> **TASK OBJECTIVE**:
Needed from the data below: every line from the one with "The collected NMR" up to and including the one with "The next task is", repeated exactly and with nothing else.

> **EXERCISE MATERIALS**:
↓↓↓
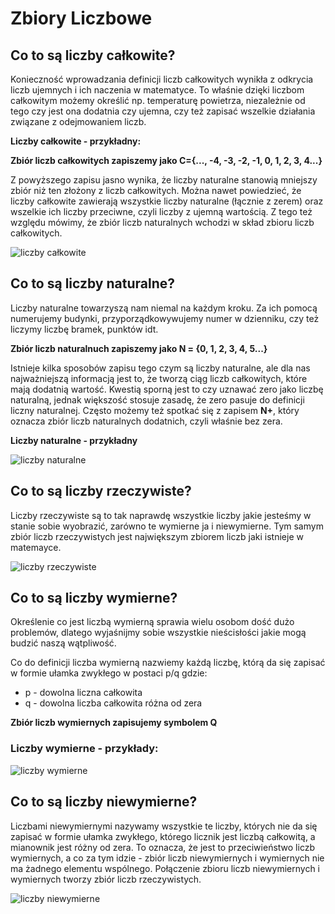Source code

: # **Zbiory Liczbowe**

## **Co to są liczby całkowite?**

Konieczność wprowadzania definicji liczb całkowitych wynikła z odkrycia liczb ujemnych i ich naczenia w matematyce. To właśnie dzięki liczbom całkowitym możemy określić np. temperaturę powietrza, niezależnie od tego czy jest ona dodatnia czy ujemna, czy też zapisać wszelkie działania związane z odejmowaniem liczb.

**Liczby całkowite - przykładny:**

**Zbiór liczb całkowitych zapiszemy jako C={..., -4, -3, -2, -1, 0, 1, 2, 3, 4...}**

Z powyższego zapisu jasno wynika, że liczby naturalne stanowią mniejszy zbiór niż ten złożony z liczb całkowitych. Można nawet powiedzieć, że liczby całkowite zawierają wszystkie liczby naturalne (łącznie z zerem) oraz wszelkie ich liczby przeciwne, czyli liczby z ujemną wartością. Z tego też względu mówimy, że zbiór liczb naturalnych wchodzi w skład zbioru liczb całkowitych.

![liczby całkowite](./images/pic-4.png)

## **Co to są liczby naturalne?**

Liczby naturalne towarzyszą nam niemal na każdym kroku. Za ich pomocą numerujemy budynki, przyporządkowywujemy numer w dzienniku, czy też liczymy liczbę bramek, punktów idt.

**Zbiór liczb naturalnuch zapiszemy jako N = {0, 1, 2, 3, 4, 5...}**

Istnieje kilka sposobów zapisu tego czym są liczby naturalne, ale dla nas najważniejszą informacją jest to, że tworzą ciąg liczb całkowitych, które mają dodatnią wartość. Kwestią sporną jest to czy uznawać zero jako liczbę naturalną, jednak większość stosuje zasadę, że zero pasuje do definicji liczny naturalnej. Często możemy też spotkać się z zapisem **N+**, który oznacza zbiór liczb naturalnych dodatnich, czyli właśnie bez zera.

**Liczby naturalne - przykładny**

![liczby naturalne](./images/pic-5.png)

## **Co to są liczby rzeczywiste?**

Liczby rzeczywiste są to tak naprawdę wszystkie liczby jakie jesteśmy w stanie sobie wyobrazić, zarówno te wymierne ja i niewymierne. Tym samym zbiór liczb rzeczywistych jest największym zbiorem liczb jaki istnieje w matemayce.

![liczby rzeczywiste](./images/pic-1.png)

## **Co to są liczby wymierne?**

Określenie co jest liczbą wymierną sprawia wielu osobom dość dużo problemów, dlatego wyjaśnijmy sobie wszystkie nieścisłości jakie mogą budzić naszą wątpliwość.

Co do definicji liczba wymierną nazwiemy każdą liczbę, którą da się zapisać w formie ułamka zwykłego w postaci p/q gdzie:

-   p - dowolna liczna całkowita
-   q - dowolna liczba całkowita różna od zera

**Zbiór liczb wymiernych zapisujemy symbolem Q**

### **Liczby wymierne - przykłady:**

![liczby wymierne](./images/pic-2.png)

## **Co to są liczby niewymierne?**

Liczbami niewymiernymi nazywamy wszystkie te liczby, których nie da się zapisać w formie ułamka zwykłego, którego licznik jest liczbą całkowitą, a mianownik jest różny od zera. To oznacza, że jest to przeciwieństwo liczb wymiernych, a co za tym idzie - zbiór liczb niewymiernych i wymiernych nie ma żadnego elementu wspólnego. Połączenie zbioru liczb niewymiernych i wymiernych tworzy zbiór liczb rzeczywistych.

![liczby niewymierne](./images/pic-3.png)
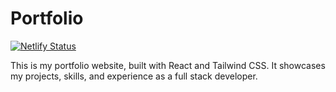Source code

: # Portfolio

[![Netlify Status](https://api.netlify.com/api/v1/badges/54fa59e3-a5ae-431b-9a6b-ecae04f97fcb/deploy-status)](https://app.netlify.com/sites/cdex/deploys)

This is my portfolio website, built with React and Tailwind CSS. It showcases my projects, skills, and experience as a full stack developer.

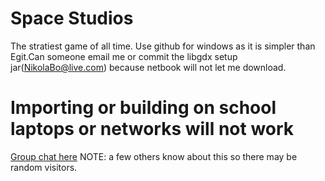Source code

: # Space Studios
The stratiest game of all time.
Use github for windows as it is simpler than Egit.Can someone email me or commit the libgdx setup jar(NikolaBo@live.com) 
because netbook will not let me download.
# Importing or building on school laptops or networks will not work

[Group chat here](https://test-chat-nikola-bojanic.c9.io/) NOTE: a few others know about this so there may be random visitors.


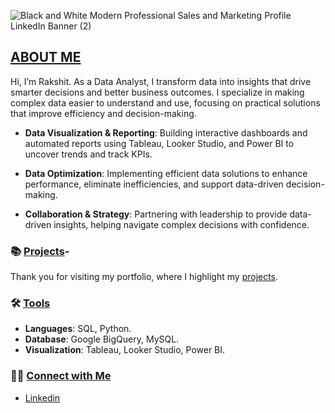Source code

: ![Black and White Modern Professional Sales and Marketing Profile LinkedIn Banner (2)](https://github.com/user-attachments/assets/c4200393-25bb-4523-be73-b87ce39c1817)

## <ins>ABOUT ME</ins>
Hi, I’m Rakshit. As a Data Analyst, I transform data into insights that drive smarter decisions and better business outcomes. I specialize in making complex data easier to understand and use, focusing on practical solutions that improve efficiency and decision-making.

*  **Data Visualization & Reporting**: Building interactive dashboards and automated reports using Tableau, Looker Studio, and Power BI to uncover trends and track KPIs. 

*  **Data Optimization**: Implementing efficient data solutions to enhance performance, eliminate inefficiencies, and support data-driven decision-making.

*  **Collaboration & Strategy**: Partnering with leadership to provide data-driven insights, helping navigate complex decisions with confidence.
   
### 📚 <ins>Projects</ins>-

Thank you for visiting my portfolio, where I highlight my [projects](https://github.com/RakshitM42/Portfolio_Projects/tree/main).

### 🛠️ <ins>Tools</ins>
*  **Languages**: SQL, Python.                                                                
*  **Database**: Google BigQuery, MySQL.                                                              
*  **Visualization**: Tableau, Looker Studio, Power BI.                                                              

### 👋🏻 <ins>Connect with Me</ins>
 *   [Linkedin](https://www.linkedin.com/in/rakshitmitra/)


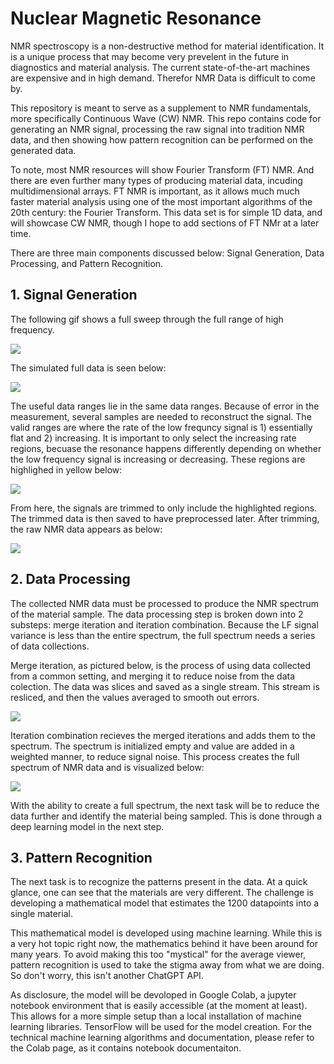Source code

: # Nuclear Magnetic Resonance

NMR spectroscopy is a non-destructive method for material identification. It is a unique process that may become very prevelent in the future in diagnostics and material analysis. The current state-of-the-art machines are expensive and in high demand. Therefor NMR Data is difficult to come by.

This repository is meant to serve as a supplement to NMR fundamentals, more specifically Continuous Wave (CW) NMR. This repo contains code for generating an NMR signal, processing the raw signal into tradition NMR data, and then showing how pattern recognition can be performed on the generated data.

To note, most NMR resources will show Fourier Transform (FT) NMR. And there are even further many types of producing material data, incuding multidimensional arrays. FT NMR is important, as it allows much much faster material analysis using one of the most important algorithms of the 20th century: the Fourier Transform. This data set is for simple 1D data, and will showcase CW NMR, though I hope to add sections of FT NMr at a later time. 

There are three main components discussed below: Signal Generation, Data Processing, and Pattern Recognition.

## 1. Signal Generation

The following gif shows a full sweep through the full range of high frequency.

<img src="https://github.com/cgrundman/NMR-Signal/blob/master/figures/full_sweep.gif" />

The simulated full data is seen below:

<img src="https://github.com/cgrundman/NMR-Signal/blob/master/figures/full_data_iteration.png" />

The useful data ranges lie in the same data ranges. Because of error in the measurement, several samples are needed to reconstruct the signal. The valid ranges are where the rate of the low frequncy signal is 1) essentially flat and 2) increasing. It is important to only select the increasing rate regions, becuase the resonance happens differently depending on whether the low frequency signal is increasing or decreasing. These regions are highlighed in yellow below: 

<img src="https://github.com/cgrundman/NMR-Signal/blob/master/figures/highlighted_data.png" />

From here, the signals are trimmed to only include the highlighted regions. The trimmed data is then saved to have preprocessed later. After trimming, the raw NMR data appears as below:

<img src="https://github.com/cgrundman/NMR-Signal/blob/master/figures/trimmed_data.png" />

## 2. Data Processing

The collected NMR data must be processed to produce the NMR spectrum of the material sample. The data processing step is broken down into 2 substeps: merge iteration and iteration combination. Because the LF signal variance is less than the entire spectrum, the full spectrum needs a series of data collections.

Merge iteration, as pictured below, is the process of using data collected from a common setting, and merging it to reduce noise from the data colection. The data was slices and saved as a single stream. This stream is resliced, and then the values averaged to smooth out errors.

<img src="https://github.com/cgrundman/NMR-Signal/blob/master/figures/merge_iteration.png" />

Iteration combination recieves the merged iterations and adds them to the spectrum. The spectrum is initialized empty and value are added in a weighted manner, to reduce signal noise. This process creates the full spectrum of NMR data and is visualized below:

<img src="https://github.com/cgrundman/NMR-Signal/blob/master/figures/spectrum.gif" />

With the ability to create a full spectrum, the next task will be to reduce the data further and identify the material being sampled. This is done through a deep learning model in the next step.

## 3. Pattern Recognition

The next task is to recognize the patterns present in the data. At a quick glance, one can see that the materials are very different. The challenge is developing a mathematical model that estimates the 1200 datapoints into a single material. 

This mathematical model is developed using machine learning. While this is a very hot topic right now, the mathematics behind it have been around for many years. To avoid making this too "mystical" for the average viewer, pattern recognition is used to take the stigma away from what we are doing. So don't worry, this isn't another ChatGPT API.

As disclosure, the model will be devoloped in Google Colab, a jupyter notebook environment that is easily accessible (at the moment at least). This allows for a more simple setup than a local installation of machine learning libraries. TensorFlow will be used for the model creation. For the technical machine learning algorithms and documentation, please refer to the Colab page, as it contains notebook documentaiton. 


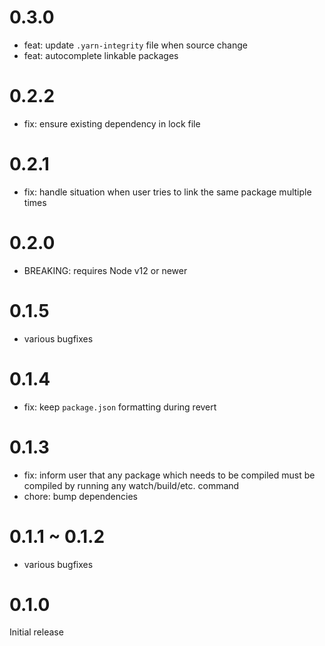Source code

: # 0.3.0

- feat: update `.yarn-integrity` file when source change
- feat: autocomplete linkable packages

# 0.2.2

- fix: ensure existing dependency in lock file

# 0.2.1

- fix: handle situation when user tries to link the same package multiple times

# 0.2.0

- BREAKING: requires Node v12 or newer

# 0.1.5

- various bugfixes

# 0.1.4

- fix: keep `package.json` formatting during revert

# 0.1.3

- fix: inform user that any package which needs to be compiled must be compiled by running any watch/build/etc. command
- chore: bump dependencies

# 0.1.1 ~ 0.1.2

- various bugfixes

# 0.1.0

Initial release
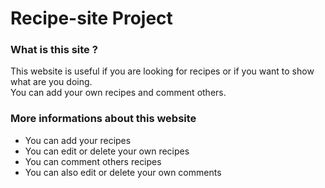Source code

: <h1>Recipe-site Project</h1>

<h3>What is this site ?</h3>
<p>This website is useful if you are looking for recipes or if you want to show what are you doing.
	<br>
You can add your own recipes and comment others.</p>

<h3>More informations about this website</h3>
<ul>
  <li>You can add your recipes</li>
  <li>You can edit or delete your own recipes</li>
  <li>You can comment others recipes</li>
  <li>You can also edit or delete your own comments</li>
</ul>
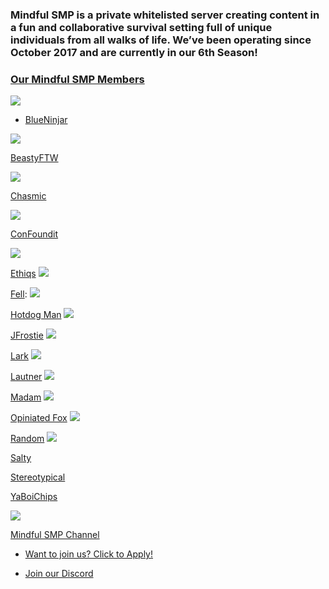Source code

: ### Mindful SMP is a private whitelisted server creating content in a fun and collaborative survival setting full of unique individuals from all walks of life. We’ve been operating since October 2017 and are currently in our 6th Season!

 ### [Our Mindful SMP Members](## "List shows currently active Mindful Members and Does not reflect the current server whitelist")

![](https://mc-heads.net/avatar/7ee690f6674b478b960740a87ad72553/20)

- [BlueNinjar](https://www.youtube.com/@BlueNinjar)

![](https://mc-heads.net/avatar/e01719f1facb437a940e308c05ec23a8/20)

[BeastyFTW](https://www.youtube.com/@beastyftw)

![](https://mc-heads.net/avatar/93e35e9bd76a47bca69be2ee1edf499c/20)

[Chasmic](https://www.youtube.com/@Chasmic)

![](https://mc-heads.net/avatar/2cc81f1477a24f9580e52e385b371304/20)

[ConFoundit](https://www.youtube.com/@TheCONfoundit)

![](https://mc-heads.net/avatar/ed00913d029948d5b2e030b9f7083038/20)

[Ethiqs](https://www.youtube.com/@Ethiqs)
![](https://mc-heads.net/avatar/d6a671d5a0684376b40b8a3b0ae656de/20)

[Fell](https://www.youtube.com/@mochigameyt9859): 
![](https://mc-heads.net/avatar/f0906ab7a40145228880f7e9646c17eb/20)

[Hotdog Man](https://www.youtube.com/@hotdogmans)
![](https://mc-heads.net/avatar/aa2531c1a90941e29b8fdf279a73cea2/20)

[JFrostie](https://www.youtube.com/@JFrostie)
![](https://mc-heads.net/avatar/717aa089a5b24abb845bf228e05bc0d9/20)

[Lark](https://www.youtube.com/@lark2bird)
![](https://mc-heads.net/avatar/054d236125bf4b71b502785c83aca908/20)

[Lautner](https://www.youtube.com/@LautnerGames)
![](https://mc-heads.net/avatar/c096b4f385084b47a93aaa7f2cd9a132/20)

[Madam](https://www.youtube.com/@MadamArtista)
![](https://mc-heads.net/avatar/7d22462af05942e3be57b3380787f1f5/20)

[Opiniated Fox](https://www.youtube.com/@opiniatedfox)
![](https://mc-heads.net/avatar/54e5c11f898c4b719fa14f186521b57a/20)

[Random](https://www.youtube.com/@Randomobsessor)
![](https://mc-heads.net/avatar/dae2f45742e845659b2a2eac51aca23e/20)

[Salty](https://www.youtube.com/@saltenzy449)
[](https://mc-heads.net/avatar/d27664e6adf84fd290846fb35b153616/20)

[Stereotypical](https://www.youtube.com/@stereotypical01)
[](https://mc-heads.net/avatar/942a4fa9c18648cda50930c9308eb33a/20)

[YaBoiChips](https://www.youtube.com/@YaBoiChips)


![](https://mc-heads.net/avatar/ad93ac145e764a109d737786d9ad4bbd/20)

[Mindful SMP Channel](https://www.youtube.com/@MindfulSMP)

- [Want to join us? Click to Apply!](https://apply.mindfulsmp.com)

- [Join our Discord](https://discord.mindfulsmp.com)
↑↑↑
> **RESPONSE TO THE EXERCISE**:
The collected NMR data must be processed to produce the NMR spectrum of the material sample. The data processing step is broken down into 2 substeps: merge iteration and iteration combination. Because the LF signal variance is less than the entire spectrum, the full spectrum needs a series of data collections.

Merge iteration, as pictured below, is the process of using data collected from a common setting, and merging it to reduce noise from the data colection. The data was slices and saved as a single stream. This stream is resliced, and then the values averaged to smooth out errors.

<img src="https://github.com/cgrundman/NMR-Signal/blob/master/figures/merge_iteration.png" />

Iteration combination recieves the merged iterations and adds them to the spectrum. The spectrum is initialized empty and value are added in a weighted manner, to reduce signal noise. This process creates the full spectrum of NMR data and is visualized below:

<img src="https://github.com/cgrundman/NMR-Signal/blob/master/figures/spectrum.gif" />

With the ability to create a full spectrum, the next task will be to reduce the data further and identify the material being sampled. This is done through a deep learning model in the next step.

## 3. Pattern Recognition

The next task is to recognize the patterns present in the data. At a quick glance, one can see that the materials are very different. The challenge is developing a mathematical model that estimates the 1200 datapoints into a single material. 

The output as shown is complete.